A few of the more common abiotic diseases are:
Girdling roots: Often caused by planting too deeply or a failure to loosen tangled roots that were created by a plastic pot/B & B root ball, roots that cross each other or press on the trunk basal plate create a weak point, sometimes leading to root starvation, heartwood decay, borer invasion and overall tree decline.
Lack of a root flare: Another good sign that the tree was planted too deep, the lack of a root flare usually is manifested by the tree entering the ground with the same trunk diameter as the lower scaffold limbs. Deeply planted trees often struggle due to lower-than-necessary gas exchange function, as well.
Soil compaction: Heavily trafficked sites often produce a root zone where soil particles are pressed together so much that roots cannot move throughout easily. These root systems do not develop sufficiently to extract moisture and nutrients and/or provide structural support.
Trunk bark damage: Whether from lawn mowers, weed eaters or juvenile delinquents, bark damage is highly consequential.

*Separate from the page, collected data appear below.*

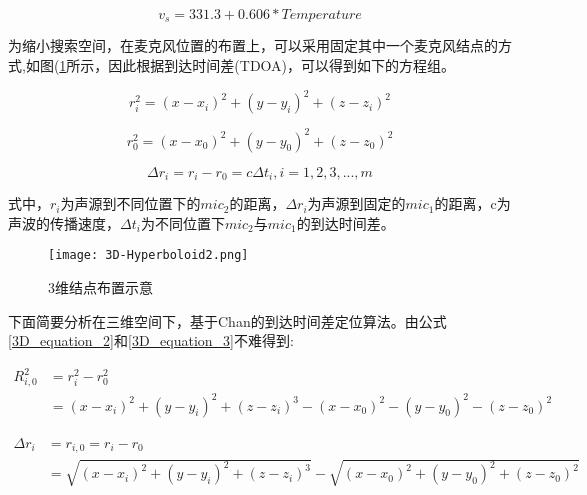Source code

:\documentclass[winfonts,oneside]{njuthesis}
\begin{document}
		\begin{equation}
		   v_s = 331.3 + 0.606 * Temperature \label{v_speed}
		\end{equation}
		
		为缩小搜索空间，在麦克风位置的布置上，可以采用固定其中一个麦克风结点的方式,如图(\ref{fig: 3D-Hyperboloid2}所示，因此根据到达时间差(TDOA)，可以得到如下的方程组。
		
		\begin{equation}
			 r_i^2 = (x-x_i)^2 + (y-y_i)^2 + (z-z_i)^2 \label{3D_equation_2}
		\end{equation}
		
		\begin{equation}
			r_0^2 = (x-x_0)^2 + (y-y_0)^2 + (z-z_0)^2 \label{3D_equation_3}
		\end{equation}
		
		\begin{equation}
			\Delta r_i = r_i - r_0 = c\Delta t_i, i = 1,2,3,...,m \label{3D_equation_4}
		\end{equation}
		
		式中，$r_i$为声源到不同位置下的$mic_2$的距离，$\Delta r_i$为声源到固定的$mic_1$的距离，c为声波的传播速度，$\Delta t_i$为不同位置下$mic_2$与$mic_1$的到达时间差。
		
		\begin{figure}[H]
			\centering
			\texttt{[image: 3D-Hyperboloid2.png]} 
			\caption{3维结点布置示意}
			\label{fig: 3D-Hyperboloid2}
		\end{figure}
		
		下面简要分析在三维空间下，基于Chan的到达时间差定位算法\cite{Chan3DTDOA}。由公式\ref{3D_equation_2}和\ref{3D_equation_3}不难得到:
		
		\begin{equation}
		\begin{aligned}
			R_{i,0}^2 & = r_i^2 - r_0^2 \\
					  &	= (x-x_i)^2 + (y-y_i)^2 + (z-z_i)^3 - (x-x_0)^2 - (y-y_0)^2 - (z-z_0)^2
		\end{aligned}
		\end{equation}
		
		\begin{equation}
		\begin{aligned}
			\Delta r_i & = r_{i,0} = r_i - r_0\\	
			  		   & = \sqrt{(x-x_i)^2 + (y-y_i)^2 + (z-z_i)^3} - \sqrt{(x-x_0)^2 + (y-y_0)^2 + (z-z_0)^2}  
		\end{aligned}
		\end{equation}
		
\end{document}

When this occurs, decay organisms gain an entrance point to the cambium and sapwood, leading to degradation and the interruption of nutrient/water flow.

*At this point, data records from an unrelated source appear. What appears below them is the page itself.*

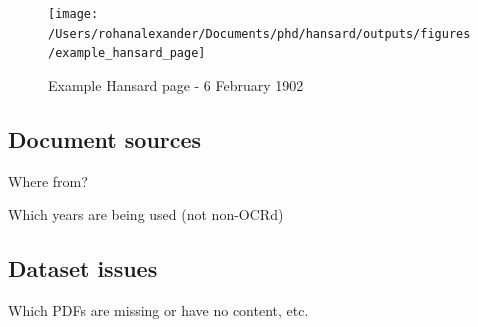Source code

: \documentclass[12pt,]{article}
\theoremstyle{definition}
\theoremstyle{definition}
\theoremstyle{definition}
\theoremstyle{remark}
\begin{document}
\begin{figure}
\texttt{[image: /Users/rohanalexander/Documents/phd/hansard/outputs/figures/example\_hansard\_page]} \caption{Example Hansard page - 6 February 1902}\label{fig:unnamed-chunk-1}
\end{figure}

\subsection{Document sources}\label{document-sources}

Where from?

Which years are being used (not non-OCRd)

\subsection{Dataset issues}\label{dataset-issues}

Which PDFs are missing or have no content, etc.
\end{document}
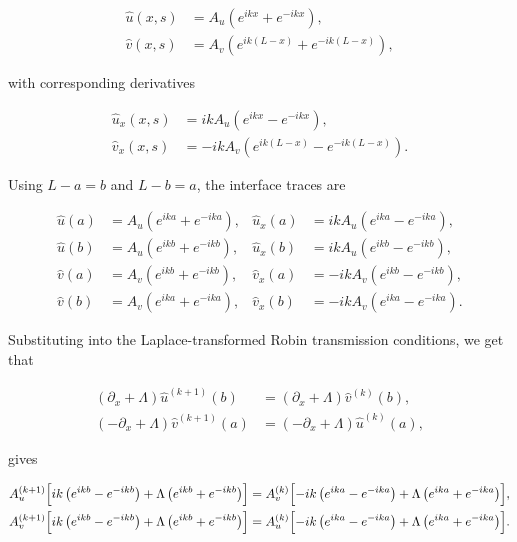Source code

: \documentclass{Configuration_Files/PoliMi3i_thesis}
\begin{document}
\begin{align*}
\widehat{u}(x,s) &= A_u\left(e^{ikx}+e^{-ikx}\right), \\
\widehat{v}(x,s) &= A_v\left(e^{ik(L-x)}+e^{-ik(L-x)}\right),
\end{align*}

with corresponding derivatives

\begin{align*}
\widehat{u}_x(x,s) &= ikA_u\left(e^{ikx}-e^{-ikx}\right), \\
\widehat{v}_x(x,s) &= -ikA_v\left(e^{ik(L-x)}-e^{-ik(L-x)}\right).
\end{align*}

Using $L-a=b$ and $L-b=a$, the interface traces are

\begin{align*}
\widehat{u}(a) &= A_u\left(e^{ika}+e^{-ika}\right),
&
\widehat{u}_x(a) &= ikA_u\left(e^{ika}-e^{-ika}\right),
\\
\widehat{u}(b) &= A_u\left(e^{ikb}+e^{-ikb}\right),
&
\widehat{u}_x(b) &= ikA_u\left(e^{ikb}-e^{-ikb}\right),
\\
\widehat{v}(a) &= A_v\left(e^{ikb}+e^{-ikb}\right),
&
\widehat{v}_x(a) &= -ikA_v\left(e^{ikb}-e^{-ikb}\right),
\\
\widehat{v}(b) &= A_v\left(e^{ika}+e^{-ika}\right),
&
\widehat{v}_x(b) &= -ikA_v\left(e^{ika}-e^{-ika}\right).
\end{align*}

Substituting into the Laplace-transformed Robin transmission conditions, we get that

\begin{align*}
(\partial_x+\Lambda)\widehat{u}^{(k+1)}(b)
&=
(\partial_x+\Lambda)\widehat{v}^{(k)}(b),
\\
(-\partial_x+\Lambda)\widehat{v}^{(k+1)}(a)
&=
(-\partial_x+\Lambda)\widehat{u}^{(k)}(a),
\end{align*}

gives

\begin{align*}
A_u^{(k+1)}
\Bigl[
ik\left(e^{ikb}-e^{-ikb}\right)
+\Lambda\left(e^{ikb}+e^{-ikb}\right)
\Bigr]
&=
A_v^{(k)}
\Bigl[
-ik\left(e^{ika}-e^{-ika}\right)
+\Lambda\left(e^{ika}+e^{-ika}\right)
\Bigr],
\\
A_v^{(k+1)}
\Bigl[
ik\left(e^{ikb}-e^{-ikb}\right)
+\Lambda\left(e^{ikb}+e^{-ikb}\right)
\Bigr]
&=
A_u^{(k)}
\Bigl[
-ik\left(e^{ika}-e^{-ika}\right)
+\Lambda\left(e^{ika}+e^{-ika}\right)
\Bigr].
\end{align*}
\end{document}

Irrigation system defects: Plugged, broken or misaligned drip and overhead irrigation system components can wreak havoc with the moisture and oxygen content in the soil, keeping the tree roots too wet or dry.
Springtime freezing or severe winter temperatures: New growth or dormant buds often are killed or weakened by these weather events. Recovery often is impossible; replanting or restorative pruning may be necessary.
High soil salts: Indicated by a soil test, high levels of soluble salts stunt root expansion and therefore limit uptake of nutrients and moisture as well as potential structural stability.
Again, remember that tree disease diagnosis is a process. It can be difficult and frustrating at times. Training from state arborists associations, university extension and the International Society of Arboriculture help to ease the path to success.